In July 2023, she was part of the Spanish 4 × 400 m relay team which won bronze at the 2023 European Athletics U23 Championships in Espoo.

Avilés was part of the Spanish 4 × 400 m relay team that qualified for the 2024 Paris Olympics at the 2024 World Relays in Nassau.

Avilés was selected for the 2024 European Athletics Championships in Rome in June 2024. Her Spanish 4 × 400 m relay team qualified for the final and placed seventh overall. The team of Avilés, Berta Segura, Blanca Hervás and Eva Santidrián set a new Spanish national record time 3:25.25, more than two seconds lower than the previous national best.

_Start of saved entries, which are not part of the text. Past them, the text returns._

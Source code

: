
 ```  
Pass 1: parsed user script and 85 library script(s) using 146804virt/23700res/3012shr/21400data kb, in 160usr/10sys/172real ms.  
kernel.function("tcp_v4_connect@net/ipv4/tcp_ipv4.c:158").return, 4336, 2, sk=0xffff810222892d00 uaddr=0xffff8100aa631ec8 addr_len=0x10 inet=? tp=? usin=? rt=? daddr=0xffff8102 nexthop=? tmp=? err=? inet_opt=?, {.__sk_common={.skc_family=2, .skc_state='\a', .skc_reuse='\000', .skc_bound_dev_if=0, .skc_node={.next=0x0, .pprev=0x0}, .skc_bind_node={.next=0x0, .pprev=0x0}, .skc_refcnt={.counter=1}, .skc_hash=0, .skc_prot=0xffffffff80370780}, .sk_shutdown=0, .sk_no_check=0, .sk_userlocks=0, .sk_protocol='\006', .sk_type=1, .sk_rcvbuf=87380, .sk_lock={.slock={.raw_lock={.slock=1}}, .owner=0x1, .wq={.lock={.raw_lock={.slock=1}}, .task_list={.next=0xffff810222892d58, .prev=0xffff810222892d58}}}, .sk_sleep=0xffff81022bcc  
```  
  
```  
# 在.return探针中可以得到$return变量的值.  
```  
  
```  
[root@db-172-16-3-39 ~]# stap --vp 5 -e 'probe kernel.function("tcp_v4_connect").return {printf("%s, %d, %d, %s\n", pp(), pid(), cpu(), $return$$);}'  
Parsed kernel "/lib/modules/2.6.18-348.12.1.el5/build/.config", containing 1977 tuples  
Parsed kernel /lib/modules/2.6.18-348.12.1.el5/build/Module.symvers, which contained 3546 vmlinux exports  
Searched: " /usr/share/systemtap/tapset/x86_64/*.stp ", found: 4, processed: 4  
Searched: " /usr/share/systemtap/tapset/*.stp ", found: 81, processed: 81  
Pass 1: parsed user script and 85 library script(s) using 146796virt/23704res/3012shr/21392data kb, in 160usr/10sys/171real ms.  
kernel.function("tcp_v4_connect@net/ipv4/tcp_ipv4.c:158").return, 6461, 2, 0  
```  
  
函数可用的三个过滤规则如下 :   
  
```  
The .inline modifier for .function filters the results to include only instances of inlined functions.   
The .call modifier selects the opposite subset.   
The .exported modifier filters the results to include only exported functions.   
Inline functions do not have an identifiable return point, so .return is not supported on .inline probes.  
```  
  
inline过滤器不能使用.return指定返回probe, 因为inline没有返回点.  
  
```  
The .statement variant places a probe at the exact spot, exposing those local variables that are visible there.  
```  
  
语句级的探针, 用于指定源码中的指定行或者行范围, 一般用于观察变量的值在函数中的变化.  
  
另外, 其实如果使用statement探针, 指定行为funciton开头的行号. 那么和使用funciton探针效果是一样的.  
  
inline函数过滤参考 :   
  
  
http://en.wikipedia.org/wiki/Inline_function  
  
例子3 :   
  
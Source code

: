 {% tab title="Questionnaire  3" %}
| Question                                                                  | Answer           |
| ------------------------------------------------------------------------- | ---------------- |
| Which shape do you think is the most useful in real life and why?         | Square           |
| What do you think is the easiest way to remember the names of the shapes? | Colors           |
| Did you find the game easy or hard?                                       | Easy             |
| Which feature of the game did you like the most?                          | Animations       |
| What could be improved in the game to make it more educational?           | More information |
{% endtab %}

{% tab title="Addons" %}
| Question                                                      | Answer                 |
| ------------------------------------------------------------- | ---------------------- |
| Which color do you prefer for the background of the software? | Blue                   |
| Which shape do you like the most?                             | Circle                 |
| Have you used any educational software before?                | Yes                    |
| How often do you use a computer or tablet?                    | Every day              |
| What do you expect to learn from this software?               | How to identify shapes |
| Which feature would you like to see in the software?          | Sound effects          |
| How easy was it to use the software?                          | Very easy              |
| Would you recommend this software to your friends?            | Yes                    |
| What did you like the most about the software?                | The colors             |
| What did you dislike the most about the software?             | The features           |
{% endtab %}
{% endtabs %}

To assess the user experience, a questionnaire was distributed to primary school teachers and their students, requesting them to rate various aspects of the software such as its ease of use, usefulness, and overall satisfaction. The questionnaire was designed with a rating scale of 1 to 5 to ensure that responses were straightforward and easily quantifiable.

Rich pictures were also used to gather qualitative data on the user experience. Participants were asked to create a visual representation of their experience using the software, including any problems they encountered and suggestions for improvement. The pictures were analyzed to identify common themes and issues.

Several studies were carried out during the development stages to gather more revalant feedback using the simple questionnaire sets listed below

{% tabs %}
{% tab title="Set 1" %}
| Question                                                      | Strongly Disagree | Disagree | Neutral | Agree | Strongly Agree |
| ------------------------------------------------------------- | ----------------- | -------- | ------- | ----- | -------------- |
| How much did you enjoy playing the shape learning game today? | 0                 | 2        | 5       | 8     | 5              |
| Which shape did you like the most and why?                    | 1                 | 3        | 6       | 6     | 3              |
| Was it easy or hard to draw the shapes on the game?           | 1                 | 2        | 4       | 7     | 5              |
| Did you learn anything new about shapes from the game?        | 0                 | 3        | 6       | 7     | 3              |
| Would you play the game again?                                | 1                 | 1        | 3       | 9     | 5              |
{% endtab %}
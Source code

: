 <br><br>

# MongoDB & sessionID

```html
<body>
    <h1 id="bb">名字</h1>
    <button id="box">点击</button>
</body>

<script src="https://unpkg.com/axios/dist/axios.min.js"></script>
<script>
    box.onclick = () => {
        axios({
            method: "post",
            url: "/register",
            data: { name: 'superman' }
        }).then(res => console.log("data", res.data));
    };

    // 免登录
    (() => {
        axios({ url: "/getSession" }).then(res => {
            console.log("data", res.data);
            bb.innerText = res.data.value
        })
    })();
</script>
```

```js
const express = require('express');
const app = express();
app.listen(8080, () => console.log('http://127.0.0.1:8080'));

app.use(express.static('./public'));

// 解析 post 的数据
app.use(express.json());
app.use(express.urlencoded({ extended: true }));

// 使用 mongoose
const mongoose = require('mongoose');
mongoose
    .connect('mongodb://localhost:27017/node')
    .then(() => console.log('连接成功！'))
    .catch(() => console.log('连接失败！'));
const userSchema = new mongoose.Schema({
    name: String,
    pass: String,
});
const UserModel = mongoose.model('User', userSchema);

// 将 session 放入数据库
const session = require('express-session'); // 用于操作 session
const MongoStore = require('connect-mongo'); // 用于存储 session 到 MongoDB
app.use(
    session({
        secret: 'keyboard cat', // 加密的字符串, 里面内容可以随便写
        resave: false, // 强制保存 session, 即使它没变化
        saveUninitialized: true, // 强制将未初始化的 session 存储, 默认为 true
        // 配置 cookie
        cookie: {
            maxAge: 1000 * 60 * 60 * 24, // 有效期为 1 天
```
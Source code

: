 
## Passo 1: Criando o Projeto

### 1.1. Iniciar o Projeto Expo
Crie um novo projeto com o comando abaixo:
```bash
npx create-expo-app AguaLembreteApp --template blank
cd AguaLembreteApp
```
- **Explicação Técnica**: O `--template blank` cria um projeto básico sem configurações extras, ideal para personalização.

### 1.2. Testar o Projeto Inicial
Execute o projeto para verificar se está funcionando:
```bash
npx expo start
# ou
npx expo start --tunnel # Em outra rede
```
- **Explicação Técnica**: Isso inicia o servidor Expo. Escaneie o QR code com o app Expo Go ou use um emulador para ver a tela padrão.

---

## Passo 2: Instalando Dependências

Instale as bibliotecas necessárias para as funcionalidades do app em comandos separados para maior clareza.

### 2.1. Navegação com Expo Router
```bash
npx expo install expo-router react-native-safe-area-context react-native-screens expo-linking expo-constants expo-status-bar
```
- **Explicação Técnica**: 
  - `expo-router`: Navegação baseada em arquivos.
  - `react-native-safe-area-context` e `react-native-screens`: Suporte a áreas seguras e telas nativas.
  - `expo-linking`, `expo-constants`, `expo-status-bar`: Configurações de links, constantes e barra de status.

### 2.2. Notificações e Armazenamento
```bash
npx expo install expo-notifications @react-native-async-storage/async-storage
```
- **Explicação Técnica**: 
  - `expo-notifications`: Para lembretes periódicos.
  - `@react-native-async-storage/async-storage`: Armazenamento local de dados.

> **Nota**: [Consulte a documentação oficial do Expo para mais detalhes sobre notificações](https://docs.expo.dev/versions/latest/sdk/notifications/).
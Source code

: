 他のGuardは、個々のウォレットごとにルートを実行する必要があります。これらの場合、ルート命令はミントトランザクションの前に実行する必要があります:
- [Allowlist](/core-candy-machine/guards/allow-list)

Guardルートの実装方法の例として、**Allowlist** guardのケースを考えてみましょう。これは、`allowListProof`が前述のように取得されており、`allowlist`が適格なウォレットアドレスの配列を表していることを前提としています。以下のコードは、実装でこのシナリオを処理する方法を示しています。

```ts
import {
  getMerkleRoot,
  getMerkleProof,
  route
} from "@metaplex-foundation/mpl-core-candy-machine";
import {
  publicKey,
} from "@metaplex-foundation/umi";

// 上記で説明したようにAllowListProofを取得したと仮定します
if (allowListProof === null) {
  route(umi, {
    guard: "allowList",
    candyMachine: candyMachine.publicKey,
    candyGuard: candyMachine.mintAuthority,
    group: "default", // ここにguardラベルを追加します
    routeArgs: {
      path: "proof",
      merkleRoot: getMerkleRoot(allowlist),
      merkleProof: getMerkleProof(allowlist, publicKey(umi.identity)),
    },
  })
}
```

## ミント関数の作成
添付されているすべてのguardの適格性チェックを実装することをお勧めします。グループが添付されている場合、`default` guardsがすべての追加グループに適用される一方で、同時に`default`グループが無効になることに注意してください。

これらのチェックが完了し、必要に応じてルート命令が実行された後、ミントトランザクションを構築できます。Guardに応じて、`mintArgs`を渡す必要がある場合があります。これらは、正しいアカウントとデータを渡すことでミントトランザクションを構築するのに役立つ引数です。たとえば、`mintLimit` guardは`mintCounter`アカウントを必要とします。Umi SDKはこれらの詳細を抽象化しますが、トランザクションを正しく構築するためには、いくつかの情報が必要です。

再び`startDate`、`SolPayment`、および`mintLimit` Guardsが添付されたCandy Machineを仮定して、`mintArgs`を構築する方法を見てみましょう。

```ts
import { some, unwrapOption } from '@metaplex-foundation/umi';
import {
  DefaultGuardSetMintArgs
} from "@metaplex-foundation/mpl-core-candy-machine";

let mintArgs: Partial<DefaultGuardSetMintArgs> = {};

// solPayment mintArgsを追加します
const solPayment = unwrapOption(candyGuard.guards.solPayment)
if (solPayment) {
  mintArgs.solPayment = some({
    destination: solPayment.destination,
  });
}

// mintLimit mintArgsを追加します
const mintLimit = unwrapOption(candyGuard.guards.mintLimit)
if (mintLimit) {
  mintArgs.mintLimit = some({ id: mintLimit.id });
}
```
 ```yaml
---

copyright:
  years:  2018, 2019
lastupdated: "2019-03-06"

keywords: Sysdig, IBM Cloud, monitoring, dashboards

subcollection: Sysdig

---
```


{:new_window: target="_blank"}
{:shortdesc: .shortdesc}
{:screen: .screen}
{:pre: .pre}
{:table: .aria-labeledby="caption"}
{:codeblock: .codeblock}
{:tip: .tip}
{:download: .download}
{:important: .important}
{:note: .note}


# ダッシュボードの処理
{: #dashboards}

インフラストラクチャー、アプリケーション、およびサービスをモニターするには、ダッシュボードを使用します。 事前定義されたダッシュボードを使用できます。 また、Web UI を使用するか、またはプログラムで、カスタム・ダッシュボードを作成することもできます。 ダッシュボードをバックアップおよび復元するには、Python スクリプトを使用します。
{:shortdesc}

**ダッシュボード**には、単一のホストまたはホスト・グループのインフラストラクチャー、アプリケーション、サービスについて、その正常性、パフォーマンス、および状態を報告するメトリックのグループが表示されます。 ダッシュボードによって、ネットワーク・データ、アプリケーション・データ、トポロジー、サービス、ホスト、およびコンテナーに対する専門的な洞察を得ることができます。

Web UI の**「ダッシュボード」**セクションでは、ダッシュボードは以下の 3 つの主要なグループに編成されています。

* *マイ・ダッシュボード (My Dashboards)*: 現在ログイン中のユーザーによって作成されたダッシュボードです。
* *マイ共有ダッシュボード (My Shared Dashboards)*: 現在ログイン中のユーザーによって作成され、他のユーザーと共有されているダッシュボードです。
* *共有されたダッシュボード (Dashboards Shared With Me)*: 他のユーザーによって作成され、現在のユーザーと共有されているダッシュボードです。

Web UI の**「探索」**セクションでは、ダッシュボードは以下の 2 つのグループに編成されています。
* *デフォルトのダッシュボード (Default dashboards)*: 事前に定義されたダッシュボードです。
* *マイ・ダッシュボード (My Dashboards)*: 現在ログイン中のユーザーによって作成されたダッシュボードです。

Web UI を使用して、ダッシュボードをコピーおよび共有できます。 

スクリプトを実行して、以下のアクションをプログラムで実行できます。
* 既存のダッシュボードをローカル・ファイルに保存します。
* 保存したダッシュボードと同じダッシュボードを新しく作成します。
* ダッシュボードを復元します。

Avilés ran a personal best time for the 400 metres of 52.16 seconds in Madrid on 21 June 2024. On 29 June 2024, she came third at the Spanish championships over 400 metres in La Nucia. She competed in the women's 4 × 400 metres relay at the 2024 Paris Olympics.

She competed at the 2025 World Athletics Relays in China in the Mixed 4 × 400 metres relay in May 2025. She was subsequently selected for the Spanish team for the 2025 World Athletics Championships in Tokyo, Japan, where she ran in the women's x 400 metres relay.

In March 2026, she was selected for the Spanish relay team for the 2026 World Athletics Indoor Championships in Poland, winning a bronze medal with the women’s 4 x 400 metres relay team. In May, she ran at the 2026 World Athletics Relays in the mixed 4 × 400 metres relay in Gaborone, Botswana.

==Personal life==
Avilés is from Córdoba.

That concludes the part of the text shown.